Bipolar Type II Diagnosis and Treatment

The article examines the clinical differences between bipolar disorder type I (BDI) and bipolar disorder type II (BDII) since the difficulty in choosing a correct diagnosis often leads to poorly treated patients. The study focuses explicitly on critical differentiating factors such as an illness course and developmental antecedents. The study’s findings prove to be credible as the authors thoroughly analyze the symptoms and possible treatments based on reliable statistical evidence.

Pharmacological treatment of the adult bipolar disorder

The article focuses on the pharmacological aspect of treating different phases of bipolar disorder. The study finds antipsychotics useful for treating mania but unsatisfactory for depression. The problem of underdeveloped treatment for the depressive phase and suicidal thoughts in bipolar disorder is addressed. The source is especially relevant to the research paper since it underlines the key pharmacological treatment options, their benefits, and limitations in the long-term treatment.

Pharmacotherapeutic interventions for bipolar disorder type II: Addressing multiple symptoms and approaches with a particular emphasis on strategies in lower and middle-income countries

The article covers the pharmacotherapeutic treatment and its effect on patients with BDII. The authors consider the choice of medicine, patient management, and therapy in the successful treatment of BDII. The study specifically focuses on the correlation of ethical standards and consideration of cultural and personal beliefs in treating BDII. The article’s intended audience is medical specialists, as the authors provide guidelines for treating BDII and improving the conditions of the patients.

Characteristics of bipolar I and II disorder: A study of 8766 individuals

The research provides an in-depth analysis of phenotypic differences in bipolar disorder types I and II. The study is credible and large-scale due to the consideration of a number of clinical features, comorbid conditions, and socioeconomic factors that affect the treatment. The results provide clear and evidence-based findings in the illness course, pharmacology, and hospitalization to improve the current state of bipolar disorder treatment.

Bipolar disorders. Nature Reviews Disease Primers

The article covers the issue of bipolar disorders as a whole, including the statistics, symptoms, heritability, comorbidities, and clinical practices. The following study combines the features of previously mentioned articles about symptoms and pharmacology and gives a thorough overview of the illness. It is especially relevant to the study since it structures the prominent features of BDII to increase the ability to provide an accurate diagnosis and treatment.

Bipolar Type ll Diagnosis and Treatment

Bipolar disorders present a common yet rather life-disrupting group of mental disorders. Bipolar disorders are typically characterized by alternating periods of mania and depression with various degrees. Such conditions present a considerable difficulty in diagnosis and proper pharmaceutical and psychological treatment for many doctors due to difficulties in psychosocial functioning, outstanding mood symptoms, and greater suicide risk in patients. The disorder also needs to be continually evaluated throughout one’s life to adjust the long-term treatment. Thus, it is critical to determine the symptoms, diagnosis, and probable treatment for a specific type of the condition – bipolar disorder type II.

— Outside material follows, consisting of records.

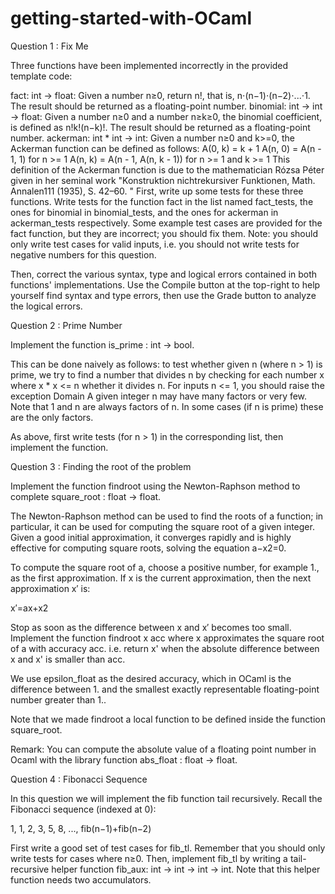 # getting-started-with-OCaml
Question 1 : Fix Me

Three functions have been implemented incorrectly in the provided template code:

fact: int -> float: Given a number n≥0, return n!, that is, n⋅(n−1)⋅(n−2)⋅...⋅1. The result should be returned as a floating-point number.
binomial: int -> int -> float: Given a number n≥0 and a number n≥k≥0, the binomial coefficient, is defined as n!k!(n−k)!. The result should be returned as a floating-point number.
ackerman: int * int -> int: Given a number n≥0 and k>=0, the Ackerman function can be defined as follows:
A(0, k) = k + 1
A(n, 0) = A(n - 1, 1) for n >= 1
A(n, k) = A(n - 1, A(n, k - 1)) for n >= 1 and k >= 1
This definition of the Ackerman function is due to the mathematician Rózsa Péter given in her seminal work "Konstruktion nichtrekursiver Funktionen, Math. Annalen111 (1935), S. 42–60. "
First, write up some tests for these three functions. Write tests for the function fact in the list named fact_tests, the ones for binomial in binomial_tests, and the ones for ackerman in ackerman_tests respectively. Some example test cases are provided for the fact function, but they are incorrect; you should fix them.
Note: you should only write test cases for valid inputs, i.e. you should not write tests for negative numbers for this question.

Then, correct the various syntax, type and logical errors contained in both functions' implementations. Use the Compile button at the top-right to help yourself find syntax and type errors, then use the Grade button to analyze the logical errors.

Question 2 : Prime Number

Implement the function is_prime : int -> bool.

This can be done naively as follows: to test whether given n (where n > 1) is prime, we try to find a number that divides n by checking for each number x where x * x <= n whether it divides n. For inputs n <= 1, you should raise the exception Domain A given integer n may have many factors or very few. Note that 1 and n are always factors of n. In some cases (if n is prime) these are the only factors.

As above, first write tests (for n > 1) in the corresponding list, then implement the function.

Question 3 : Finding the root of the problem

Implement the function findroot using the Newton-Raphson method to complete square_root : float -> float.

The Newton-Raphson method can be used to find the roots of a function; in particular, it can be used for computing the square root of a given integer. Given a good initial approximation, it converges rapidly and is highly effective for computing square roots, solving the equation a−x2=0.

To compute the square root of a, choose a positive number, for example 1., as the first approximation. If x is the current approximation, then the next approximation x′ is:

x′=ax+x2

Stop as soon as the difference between x and x′ becomes too small.
Implement the function findroot x acc where x approximates the square root of a with accuracy acc. i.e. return x' when the absolute difference between x and x' is smaller than acc.

We use epsilon_float as the desired accuracy, which in OCaml is the difference between 1. and the smallest exactly representable floating-point number greater than 1..

Note that we made findroot a local function to be defined inside the function square_root.

Remark: You can compute the absolute value of a floating point number in Ocaml with the library function abs_float : float -> float.

Question 4 : Fibonacci Sequence

In this question we will implement the fib function tail recursively. Recall the Fibonacci sequence (indexed at 0):

1, 1, 2, 3, 5, 8, ..., fib(n−1)+fib(n−2)

First write a good set of test cases for fib_tl. Remember that you should only write tests for cases where n≥0.
Then, implement fib_tl by writing a tail-recursive helper function fib_aux: int -> int -> int -> int. Note that this helper function needs two accumulators.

Bipolar disorder type II is the variation of bipolar disorder characterized by severe mood swings and psychological effects. BDII usually has familial aggregation, significant functional impairment, and longitudinal diagnostic stability (Vieta et al., 2018). It is typically diagnosed by the presence of at least one hypomanic and one major depressive episode. Various causes can trigger the appearance of bipolar disorder type II. It typically has high heritability where individuals who have a relative with bipolar disorder will most likely develop it as well. However, the disease is also defined by many environmental factors (Vieta et al., 2018). Various life events such as adverse childhood or drug misuse can also be considered the determinants for developing the disorder. Stress and trauma also largely contribute to triggering the condition for the person genetically predisposed for it. BDII clinically dominates in females and statistically starts in one’s teens or early 20s. Several studies suggest that BDII is a stable diagnosis that the person handles throughout their lifetime. The symptoms commonly occur with various intensities systematically even after the course of treatment.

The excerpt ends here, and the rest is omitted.